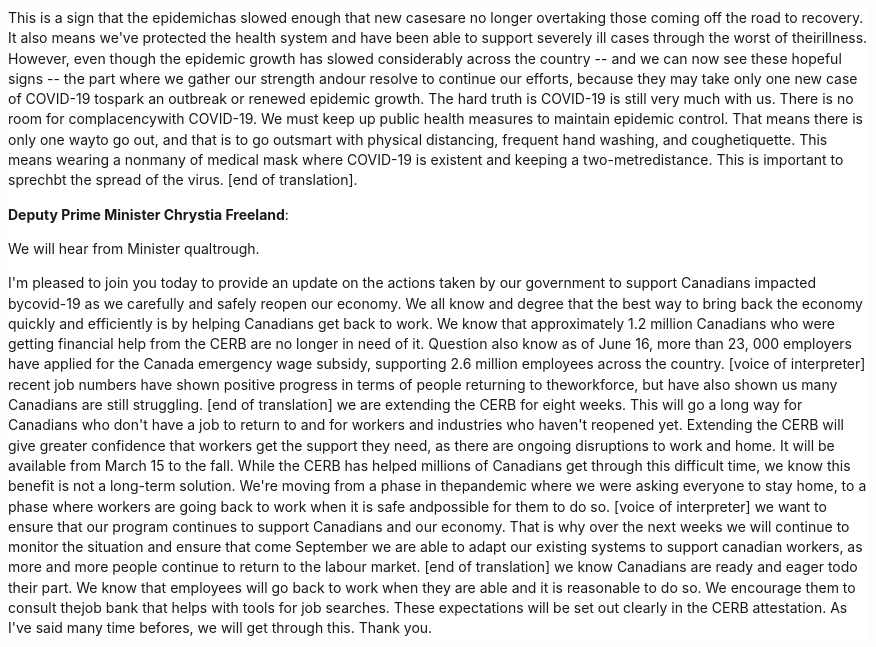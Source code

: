 This is a sign that the epidemichas slowed enough that new casesare no longer overtaking those coming off the road to recovery.
It also means we've protected the health system and have been able to support severely ill cases through the worst of theirillness.
However, even though the epidemic growth has slowed considerably across the country -- and we can now see these hopeful signs -- the part where we gather our strength andour resolve to continue our efforts, because they may take only one new case of COVID-19 tospark an outbreak or renewed epidemic growth.
The hard truth is COVID-19 is still very much with us. There is no room for complacencywith COVID-19. We must keep up public health measures to maintain epidemic control.
That means there is only one wayto go out, and that is to go outsmart with physical distancing, frequent hand washing, and coughetiquette.
This means wearing a nonmany of medical mask where COVID-19 is existent and keeping a two-metredistance.
This is important to sprechbt the spread of the virus.
[end of translation].



**Deputy Prime Minister Chrystia Freeland**:

We will hear from Minister qualtrough.



I'm pleased to join you today to provide an update on the actions taken by our government to support Canadians impacted bycovid-19 as we carefully and safely reopen our economy.
We all know and degree that the best way to bring back the economy quickly and efficiently is by helping Canadians get back to work.
We know that approximately 1.2 million Canadians who were getting financial help from the CERB are no longer in need of it. Question also know as of June 16, more than 23, 000 employers have applied for the Canada emergency wage subsidy, supporting 2.6 million employees across the country.
 [voice of interpreter] recent job numbers have shown positive progress in terms of people returning to theworkforce, but have also shown us many Canadians are still struggling.
[end of translation] we are extending the CERB for eight weeks.
This will go a long way for Canadians who don't have a job to return to and for workers and industries who haven't reopened yet.
Extending the CERB will give greater confidence that workers get the support they need, as there are ongoing disruptions to work and home.
It will be available from March 15 to the fall.
While the CERB has helped millions of Canadians get through this difficult time, we know this benefit is not a long-term solution.
We're moving from a phase in thepandemic where we were asking everyone to stay home, to a phase where workers are going back to work when it is safe andpossible for them to do so.  [voice of interpreter] we want to ensure that our program continues to support Canadians and our economy.
That is why over the next weeks we will continue to monitor the situation and ensure that come September we are able to adapt our existing systems to support canadian workers, as more and more people continue to return to the labour market.
[end of translation] we know Canadians are ready and eager todo their part.
We know that employees will go back to work when they are able and it is reasonable to do so. We encourage them to consult thejob bank that helps with tools for job searches.
These expectations will be set out clearly in the CERB attestation.
As I've said many time befores, we will get through this.
Thank you.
..............................
## Description of the task
Please copy the lines in the records above between the one holding "This means wearing" and the one holding "[voice of interpreter] recent", inclusive, exactly and with no other line.

## Expected answer
This means wearing a nonmany of medical mask where COVID-19 is existent and keeping a two-metredistance.
This is important to sprechbt the spread of the virus.
[end of translation].



**Deputy Prime Minister Chrystia Freeland**:

We will hear from Minister qualtrough.



I'm pleased to join you today to provide an update on the actions taken by our government to support Canadians impacted bycovid-19 as we carefully and safely reopen our economy.
We all know and degree that the best way to bring back the economy quickly and efficiently is by helping Canadians get back to work.
We know that approximately 1.2 million Canadians who were getting financial help from the CERB are no longer in need of it. Question also know as of June 16, more than 23, 000 employers have applied for the Canada emergency wage subsidy, supporting 2.6 million employees across the country.
 [voice of interpreter] recent job numbers have shown positive progress in terms of people returning to theworkforce, but have also shown us many Canadians are still struggling.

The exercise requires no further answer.